START Raw data

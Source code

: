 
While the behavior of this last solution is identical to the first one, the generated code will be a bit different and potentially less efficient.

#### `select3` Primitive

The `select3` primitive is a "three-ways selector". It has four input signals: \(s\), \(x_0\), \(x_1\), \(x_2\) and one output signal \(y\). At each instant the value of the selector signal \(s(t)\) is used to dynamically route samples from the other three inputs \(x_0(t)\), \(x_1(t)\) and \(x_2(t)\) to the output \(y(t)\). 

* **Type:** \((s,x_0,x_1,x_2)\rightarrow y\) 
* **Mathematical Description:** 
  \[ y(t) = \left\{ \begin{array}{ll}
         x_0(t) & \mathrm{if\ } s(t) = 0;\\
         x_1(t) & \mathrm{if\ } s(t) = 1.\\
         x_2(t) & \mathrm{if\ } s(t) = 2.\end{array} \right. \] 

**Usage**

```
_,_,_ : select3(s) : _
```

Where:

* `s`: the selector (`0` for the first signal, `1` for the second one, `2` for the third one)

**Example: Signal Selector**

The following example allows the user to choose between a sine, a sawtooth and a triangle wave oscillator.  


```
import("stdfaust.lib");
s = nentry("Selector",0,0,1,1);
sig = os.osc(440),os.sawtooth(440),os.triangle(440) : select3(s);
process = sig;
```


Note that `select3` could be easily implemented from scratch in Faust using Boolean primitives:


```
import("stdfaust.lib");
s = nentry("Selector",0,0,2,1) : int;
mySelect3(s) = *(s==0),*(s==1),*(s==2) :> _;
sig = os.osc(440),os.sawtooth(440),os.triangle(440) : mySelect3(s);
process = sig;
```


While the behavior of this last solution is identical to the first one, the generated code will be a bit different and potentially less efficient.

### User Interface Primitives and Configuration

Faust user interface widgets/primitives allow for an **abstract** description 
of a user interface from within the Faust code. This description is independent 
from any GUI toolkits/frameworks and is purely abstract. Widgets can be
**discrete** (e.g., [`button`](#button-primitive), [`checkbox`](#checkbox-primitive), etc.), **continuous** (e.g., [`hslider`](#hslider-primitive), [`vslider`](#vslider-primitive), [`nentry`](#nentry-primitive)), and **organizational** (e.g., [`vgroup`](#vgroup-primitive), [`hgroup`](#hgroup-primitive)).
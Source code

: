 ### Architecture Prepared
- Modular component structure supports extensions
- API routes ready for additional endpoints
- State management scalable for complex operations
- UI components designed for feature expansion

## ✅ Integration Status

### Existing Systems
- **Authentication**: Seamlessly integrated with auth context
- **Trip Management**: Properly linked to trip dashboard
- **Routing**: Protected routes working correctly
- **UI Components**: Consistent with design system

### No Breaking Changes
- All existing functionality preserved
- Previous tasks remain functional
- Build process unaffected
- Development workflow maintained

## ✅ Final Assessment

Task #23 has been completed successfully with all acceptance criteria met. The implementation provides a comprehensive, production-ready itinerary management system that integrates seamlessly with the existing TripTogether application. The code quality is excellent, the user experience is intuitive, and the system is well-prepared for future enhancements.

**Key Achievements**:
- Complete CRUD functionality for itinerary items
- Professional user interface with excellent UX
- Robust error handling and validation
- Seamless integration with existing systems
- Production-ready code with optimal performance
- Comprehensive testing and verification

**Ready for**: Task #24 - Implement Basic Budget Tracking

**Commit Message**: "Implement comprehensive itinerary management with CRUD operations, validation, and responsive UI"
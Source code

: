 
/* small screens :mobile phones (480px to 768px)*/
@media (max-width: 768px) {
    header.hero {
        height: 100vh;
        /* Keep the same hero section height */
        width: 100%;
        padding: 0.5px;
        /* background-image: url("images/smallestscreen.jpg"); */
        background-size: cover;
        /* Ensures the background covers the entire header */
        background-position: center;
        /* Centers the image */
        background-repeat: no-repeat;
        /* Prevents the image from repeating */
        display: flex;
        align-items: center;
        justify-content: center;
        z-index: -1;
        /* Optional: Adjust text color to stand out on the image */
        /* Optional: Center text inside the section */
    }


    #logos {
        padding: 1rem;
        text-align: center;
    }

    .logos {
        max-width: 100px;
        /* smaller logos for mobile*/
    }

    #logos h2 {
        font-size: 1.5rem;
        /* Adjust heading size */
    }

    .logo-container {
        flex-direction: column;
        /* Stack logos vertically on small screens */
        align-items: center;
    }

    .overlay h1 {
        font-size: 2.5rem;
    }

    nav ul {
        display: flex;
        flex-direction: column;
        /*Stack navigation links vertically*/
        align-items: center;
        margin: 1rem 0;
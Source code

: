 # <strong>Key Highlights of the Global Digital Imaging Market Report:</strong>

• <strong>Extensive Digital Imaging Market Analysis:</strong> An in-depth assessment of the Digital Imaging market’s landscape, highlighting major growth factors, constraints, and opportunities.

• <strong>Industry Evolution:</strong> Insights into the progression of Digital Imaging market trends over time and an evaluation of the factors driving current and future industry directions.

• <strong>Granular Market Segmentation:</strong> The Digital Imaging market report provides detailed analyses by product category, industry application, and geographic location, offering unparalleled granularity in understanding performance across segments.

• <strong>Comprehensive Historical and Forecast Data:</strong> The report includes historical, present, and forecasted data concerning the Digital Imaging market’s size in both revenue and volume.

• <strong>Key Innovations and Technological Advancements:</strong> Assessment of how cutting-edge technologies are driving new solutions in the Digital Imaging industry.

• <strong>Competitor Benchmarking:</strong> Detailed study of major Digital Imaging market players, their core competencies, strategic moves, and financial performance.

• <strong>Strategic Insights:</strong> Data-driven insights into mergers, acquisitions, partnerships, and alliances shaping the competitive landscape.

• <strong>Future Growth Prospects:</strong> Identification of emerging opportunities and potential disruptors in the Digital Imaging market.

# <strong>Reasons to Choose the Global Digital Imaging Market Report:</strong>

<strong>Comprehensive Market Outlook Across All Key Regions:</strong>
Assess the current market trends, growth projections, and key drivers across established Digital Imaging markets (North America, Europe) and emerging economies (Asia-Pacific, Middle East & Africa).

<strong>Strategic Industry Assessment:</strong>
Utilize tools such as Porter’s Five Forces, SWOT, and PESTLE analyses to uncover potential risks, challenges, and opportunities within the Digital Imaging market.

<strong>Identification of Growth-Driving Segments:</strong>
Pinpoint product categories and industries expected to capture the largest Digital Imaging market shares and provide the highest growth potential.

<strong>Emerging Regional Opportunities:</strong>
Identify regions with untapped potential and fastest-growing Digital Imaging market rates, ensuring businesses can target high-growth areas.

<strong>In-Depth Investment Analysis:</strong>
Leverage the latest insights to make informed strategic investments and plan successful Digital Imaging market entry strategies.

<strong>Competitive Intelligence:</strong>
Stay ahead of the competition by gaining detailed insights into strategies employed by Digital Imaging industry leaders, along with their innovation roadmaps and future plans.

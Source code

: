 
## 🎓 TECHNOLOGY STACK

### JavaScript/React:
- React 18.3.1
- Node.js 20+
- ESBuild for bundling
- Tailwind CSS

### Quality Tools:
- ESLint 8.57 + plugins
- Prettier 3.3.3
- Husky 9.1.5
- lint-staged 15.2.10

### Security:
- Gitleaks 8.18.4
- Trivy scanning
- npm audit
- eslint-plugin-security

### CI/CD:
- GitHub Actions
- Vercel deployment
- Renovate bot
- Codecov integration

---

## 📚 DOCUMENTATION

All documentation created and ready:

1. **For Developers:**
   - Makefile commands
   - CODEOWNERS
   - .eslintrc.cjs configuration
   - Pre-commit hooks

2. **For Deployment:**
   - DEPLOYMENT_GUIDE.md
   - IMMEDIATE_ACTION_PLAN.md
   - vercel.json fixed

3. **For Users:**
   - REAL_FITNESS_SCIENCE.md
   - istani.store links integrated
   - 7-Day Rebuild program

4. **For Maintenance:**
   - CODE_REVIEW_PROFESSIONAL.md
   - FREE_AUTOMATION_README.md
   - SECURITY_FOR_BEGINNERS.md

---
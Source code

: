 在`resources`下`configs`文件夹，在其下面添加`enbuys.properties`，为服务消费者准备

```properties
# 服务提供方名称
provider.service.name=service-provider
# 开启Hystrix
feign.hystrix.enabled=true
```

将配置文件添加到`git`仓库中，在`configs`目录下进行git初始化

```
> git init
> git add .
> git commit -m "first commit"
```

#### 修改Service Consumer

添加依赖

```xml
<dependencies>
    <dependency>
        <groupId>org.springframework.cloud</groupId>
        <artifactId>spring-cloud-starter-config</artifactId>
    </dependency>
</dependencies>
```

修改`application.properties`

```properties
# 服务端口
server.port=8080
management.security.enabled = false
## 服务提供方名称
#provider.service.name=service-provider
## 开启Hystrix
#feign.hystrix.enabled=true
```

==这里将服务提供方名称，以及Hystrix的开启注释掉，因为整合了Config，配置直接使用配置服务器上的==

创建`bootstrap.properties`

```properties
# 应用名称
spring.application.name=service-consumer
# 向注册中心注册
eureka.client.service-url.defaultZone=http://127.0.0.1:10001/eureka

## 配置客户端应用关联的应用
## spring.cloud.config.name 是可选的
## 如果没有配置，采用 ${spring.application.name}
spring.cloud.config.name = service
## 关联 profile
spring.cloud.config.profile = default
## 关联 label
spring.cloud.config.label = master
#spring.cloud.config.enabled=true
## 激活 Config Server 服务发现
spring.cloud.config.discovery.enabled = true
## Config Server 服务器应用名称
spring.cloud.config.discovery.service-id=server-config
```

END Raw data

__Your objective__: From the listing above, copy every line where the string "background" is found.

__Exercise response__:
        /* background-image: url("images/smallestscreen.jpg"); */
        background-size: cover;
        /* Ensures the background covers the entire header */
        background-position: center;
        background-repeat: no-repeat;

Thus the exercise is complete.